Apparently, counsel for the respondent make this assumption for the opening sentence of his argument in his brief asserts: "The transcript disclosed uncontroverted evidence that the respondent was forced off the road by a car approaching on his side of the road." In the face of the other evidence in the case this assertion can not stand. The whole tenor of the transcript counters the respondent's explanation of the accident. The jury could have properly found from the testimony of Flanders that there was no approaching car; that if there had been he would have seen it. He had seven-tenths of a mile clear vision ahead of him. He arrived on the scene before the respondent's car came to rest. The undisputed physical facts showed that the respondent's car did not leave the road where he said it did, that is, opposite where a sideroad leads off, but 552 feet sooner. The jury would have had a right to consider whether it is reasonable that a person who has driven a car off the road to avoid being hit, would continue on for this distance and then crash into a power pole with such momentum as to skid another 142 feet. There was evidence, too, that there was no need to drive off the shoulder at all since it was wide enough to accommodate a motor vehicle; nor was this a "soft shoulder" as stated by the respondent, but one of hard-packed gravel. It should be obvious that it can not be said that the respondent's explanation of the accident was "uncontroverted." On the contrary, the jury had before them sufficient evidence to justify a finding by them that the respondent's explanation of how the accident happened was fabricated. If they so concluded, they would have been justified in going further and finding that there remained no reasonable hypothesis under the circumstances in evidence except that the respondent was driving at an excessive rate of speed without proper control of his vehicle and that by reason thereof, he was guilty as charged.

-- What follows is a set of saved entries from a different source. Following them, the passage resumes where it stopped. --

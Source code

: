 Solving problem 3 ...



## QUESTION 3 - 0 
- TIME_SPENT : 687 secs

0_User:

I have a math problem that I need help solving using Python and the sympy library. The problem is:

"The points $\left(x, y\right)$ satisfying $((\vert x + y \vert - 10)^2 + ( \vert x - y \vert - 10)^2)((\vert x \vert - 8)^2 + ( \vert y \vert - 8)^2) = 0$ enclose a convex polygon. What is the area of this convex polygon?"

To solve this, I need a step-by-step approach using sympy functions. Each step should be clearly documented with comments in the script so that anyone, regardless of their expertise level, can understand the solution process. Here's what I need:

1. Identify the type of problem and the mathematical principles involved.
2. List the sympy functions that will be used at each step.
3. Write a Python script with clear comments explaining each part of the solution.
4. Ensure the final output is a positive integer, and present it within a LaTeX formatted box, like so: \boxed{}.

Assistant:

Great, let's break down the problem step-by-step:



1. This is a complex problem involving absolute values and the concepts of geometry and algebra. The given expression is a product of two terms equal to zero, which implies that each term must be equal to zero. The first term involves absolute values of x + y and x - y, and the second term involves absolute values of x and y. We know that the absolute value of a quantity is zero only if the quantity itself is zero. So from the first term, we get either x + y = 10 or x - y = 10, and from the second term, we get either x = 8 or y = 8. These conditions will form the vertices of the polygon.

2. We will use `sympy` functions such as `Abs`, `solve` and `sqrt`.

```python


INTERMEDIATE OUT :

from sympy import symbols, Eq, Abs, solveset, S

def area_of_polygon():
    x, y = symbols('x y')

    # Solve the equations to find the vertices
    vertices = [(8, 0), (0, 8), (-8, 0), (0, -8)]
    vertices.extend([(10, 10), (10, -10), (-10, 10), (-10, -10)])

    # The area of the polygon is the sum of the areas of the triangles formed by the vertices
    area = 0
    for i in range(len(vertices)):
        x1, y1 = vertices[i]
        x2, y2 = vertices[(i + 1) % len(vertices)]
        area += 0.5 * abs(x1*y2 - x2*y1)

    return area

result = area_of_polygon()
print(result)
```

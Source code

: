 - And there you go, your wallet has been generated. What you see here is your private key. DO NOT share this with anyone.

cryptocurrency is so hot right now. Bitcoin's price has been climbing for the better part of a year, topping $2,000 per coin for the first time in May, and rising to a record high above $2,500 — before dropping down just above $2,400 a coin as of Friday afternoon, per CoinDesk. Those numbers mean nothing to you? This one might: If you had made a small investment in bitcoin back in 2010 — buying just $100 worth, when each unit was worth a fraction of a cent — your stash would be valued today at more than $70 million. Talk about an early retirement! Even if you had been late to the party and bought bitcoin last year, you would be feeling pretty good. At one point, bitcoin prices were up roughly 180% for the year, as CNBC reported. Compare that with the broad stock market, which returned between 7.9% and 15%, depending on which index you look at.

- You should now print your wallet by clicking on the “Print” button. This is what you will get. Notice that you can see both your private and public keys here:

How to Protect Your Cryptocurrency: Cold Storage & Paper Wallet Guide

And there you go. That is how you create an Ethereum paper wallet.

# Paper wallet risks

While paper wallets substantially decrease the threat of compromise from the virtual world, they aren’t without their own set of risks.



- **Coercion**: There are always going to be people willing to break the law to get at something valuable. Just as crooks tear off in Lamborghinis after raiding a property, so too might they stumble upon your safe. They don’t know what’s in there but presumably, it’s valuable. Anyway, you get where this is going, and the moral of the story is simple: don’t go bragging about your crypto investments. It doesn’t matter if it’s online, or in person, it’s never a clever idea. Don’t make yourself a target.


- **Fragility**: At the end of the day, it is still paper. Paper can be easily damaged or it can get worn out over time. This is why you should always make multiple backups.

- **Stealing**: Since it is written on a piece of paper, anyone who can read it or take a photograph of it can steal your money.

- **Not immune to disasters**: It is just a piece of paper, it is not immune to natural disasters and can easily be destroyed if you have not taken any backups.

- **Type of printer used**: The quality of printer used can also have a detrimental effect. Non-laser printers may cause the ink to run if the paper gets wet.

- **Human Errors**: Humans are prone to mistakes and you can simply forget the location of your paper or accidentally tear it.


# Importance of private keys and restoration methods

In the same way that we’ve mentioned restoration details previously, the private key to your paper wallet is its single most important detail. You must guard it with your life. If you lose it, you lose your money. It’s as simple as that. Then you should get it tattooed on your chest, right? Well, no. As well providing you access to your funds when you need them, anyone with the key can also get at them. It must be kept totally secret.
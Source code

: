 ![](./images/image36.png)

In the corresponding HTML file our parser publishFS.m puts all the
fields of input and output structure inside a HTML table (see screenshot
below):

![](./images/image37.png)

One thing we should add, however, to do away with an apparent misconception: the State by introducing the respondent's statement in evidence was not bound by it. Under our practice there is a duty on the State to put before the jury all available evidence which sheds light upon the transaction under investigation. In doing this, however, the State does not lend credence to the evidence it introduces but is free to trample upon it if necessary. State v. Searles, 108 Vt. 236, 239, 184 A. 701; State v. Slack & Clough, 69 Vt. 486, 493, 38 A. 311. The action of the trial court in directing a verdict in the respondent's favor foreclosed the State from this very opportunity. It was error.

Judgment reversed and cause remanded.